L’isolement croissant du Burkina Faso sur la scène internationale ne relève pas du hasard. Il est l’œuvre d’un homme, le capitaine Ibrahim Traoré, dont les choix politiques ont progressivement transformé la quête légitime de souveraineté du pays en une stratégie d’isolement systématique et dangereux.

Une politique de méfiance généralisée

Depuis son accession au pouvoir en septembre 2022, Ibrahim Traoré a fait de la défiance envers les institutions internationales le pilier de sa gouvernance. Le dernier acte en date ? L’expulsion du bureau des Nations Unies dédié aux droits de l’homme. Une décision qui s’inscrit dans une logique implacable : couper le Burkina Faso de tout contre-pouvoir extérieur. Mais à quel prix ?

Cette fuite en avant diplomatique s’accompagne d’une série de mesures symboliques et concrètes :

  • La rupture brutale avec la CEDEAO, perçue comme une menace plutôt qu’un partenaire.
  • La censure ou la suspension systématique des médias indépendants, qu’ils soient locaux ou étrangers, dès qu’ils osent questionner la ligne officielle.
  • L’affaiblissement progressif de la Commission nationale des droits humains (CNDH), avant de s’en prendre directement à la présence onusienne.
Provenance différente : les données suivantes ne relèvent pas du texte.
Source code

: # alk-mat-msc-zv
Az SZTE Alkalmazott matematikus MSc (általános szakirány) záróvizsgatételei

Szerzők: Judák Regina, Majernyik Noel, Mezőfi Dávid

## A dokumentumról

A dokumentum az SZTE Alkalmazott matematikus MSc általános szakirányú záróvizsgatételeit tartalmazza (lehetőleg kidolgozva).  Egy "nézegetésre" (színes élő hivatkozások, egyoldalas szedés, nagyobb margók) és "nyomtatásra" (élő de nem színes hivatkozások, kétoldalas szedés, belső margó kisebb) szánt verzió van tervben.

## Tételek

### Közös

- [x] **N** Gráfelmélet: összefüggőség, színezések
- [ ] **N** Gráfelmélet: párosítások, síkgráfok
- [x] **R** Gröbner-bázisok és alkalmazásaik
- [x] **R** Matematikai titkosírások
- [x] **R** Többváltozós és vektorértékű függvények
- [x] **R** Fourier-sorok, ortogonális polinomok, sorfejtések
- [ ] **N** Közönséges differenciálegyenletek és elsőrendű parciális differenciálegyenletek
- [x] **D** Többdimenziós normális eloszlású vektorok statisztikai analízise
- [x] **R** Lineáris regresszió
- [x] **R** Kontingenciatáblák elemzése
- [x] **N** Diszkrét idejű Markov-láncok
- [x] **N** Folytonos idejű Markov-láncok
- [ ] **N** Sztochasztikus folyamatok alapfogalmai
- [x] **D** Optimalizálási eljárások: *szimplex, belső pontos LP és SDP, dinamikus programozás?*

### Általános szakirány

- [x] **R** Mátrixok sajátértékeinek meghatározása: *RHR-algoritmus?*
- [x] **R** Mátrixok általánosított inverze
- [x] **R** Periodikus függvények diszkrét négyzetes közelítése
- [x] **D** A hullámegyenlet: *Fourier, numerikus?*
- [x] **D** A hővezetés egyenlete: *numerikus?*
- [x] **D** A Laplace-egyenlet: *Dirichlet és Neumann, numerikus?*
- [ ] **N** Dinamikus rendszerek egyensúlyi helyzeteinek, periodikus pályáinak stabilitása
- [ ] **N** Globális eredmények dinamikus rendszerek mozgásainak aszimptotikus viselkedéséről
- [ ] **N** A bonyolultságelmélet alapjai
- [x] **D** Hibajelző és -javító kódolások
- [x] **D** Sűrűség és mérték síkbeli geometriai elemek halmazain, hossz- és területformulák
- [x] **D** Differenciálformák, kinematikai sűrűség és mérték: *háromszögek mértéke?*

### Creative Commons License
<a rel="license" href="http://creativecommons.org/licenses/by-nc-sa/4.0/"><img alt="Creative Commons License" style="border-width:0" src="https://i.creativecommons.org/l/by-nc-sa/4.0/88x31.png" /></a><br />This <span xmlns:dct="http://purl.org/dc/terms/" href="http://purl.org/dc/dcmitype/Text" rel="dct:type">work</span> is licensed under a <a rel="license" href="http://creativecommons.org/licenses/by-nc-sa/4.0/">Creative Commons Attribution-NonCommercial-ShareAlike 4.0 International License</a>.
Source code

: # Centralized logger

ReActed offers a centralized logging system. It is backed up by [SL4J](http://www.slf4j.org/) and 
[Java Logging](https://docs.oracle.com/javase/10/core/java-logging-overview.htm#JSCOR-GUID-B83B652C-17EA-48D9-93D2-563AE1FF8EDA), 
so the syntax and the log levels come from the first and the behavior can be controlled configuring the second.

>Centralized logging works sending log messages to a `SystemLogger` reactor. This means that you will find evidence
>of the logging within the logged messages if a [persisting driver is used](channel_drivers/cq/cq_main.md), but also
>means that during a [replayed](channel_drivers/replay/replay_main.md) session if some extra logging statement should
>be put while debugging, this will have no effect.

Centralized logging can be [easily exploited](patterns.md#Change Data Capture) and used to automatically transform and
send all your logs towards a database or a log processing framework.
Pour Ibrahim Traoré, chaque acteur extérieur devient un ennemi potentiel. Chaque observateur indépendant n’est qu’un « traître » ou un « agent de l’ingérence ». Une rhétorique qui vise à contrôler l’information et à étouffer toute critique, même constructive.

Les conséquences d’un isolement auto-infligé

En rejetant le dialogue avec les Nations Unies et en tournant le dos à la Cour pénale internationale (CPI), le chef de l’État burkinabè prend une décision lourde de conséquences. Il ne se prive pas seulement de l’aide internationale : il se prive aussi du droit de rendre des comptes.

Cette posture a un impact direct et dramatique sur le terrain. En privant les forces armées et les Volontaires pour la Défense de la Patrie (VDP) de l’expertise des Nations Unies en droit humanitaire, Ibrahim Traoré ouvre la porte à l’impunité. Les exactions commises par les différents acteurs du conflit risquent de ne plus être documentées, analysées ou sanctionnées. Et c’est la population civile qui en paiera le prix fort.

En refusant toute transparence, le capitaine Traoré risque de saper la confiance des Burkinabè envers leur propre gouvernement. Une méfiance qui, à terme, pourrait servir les intérêts des groupes terroristes en affaiblissant la cohésion nationale.

Souveraineté ou autarcie ?

La souveraineté ne peut se concevoir comme une bulle hermétique, où le pouvoir échappe à tout contrôle et à toute loi. En s’isolant du monde, Ibrahim Traoré ne renforce pas l’autorité de l’État : il l’affaiblit. Une gouvernance sans contrepoids, sans dialogue et sans responsabilité est une gouvernance condamnée à l’échec.

Le Burkina Faso mérite mieux. Son peuple mérite mieux. Une souveraineté digne de ce nom ne se construit pas dans l’ombre, mais dans la lumière de la transparence et du respect des droits fondamentaux.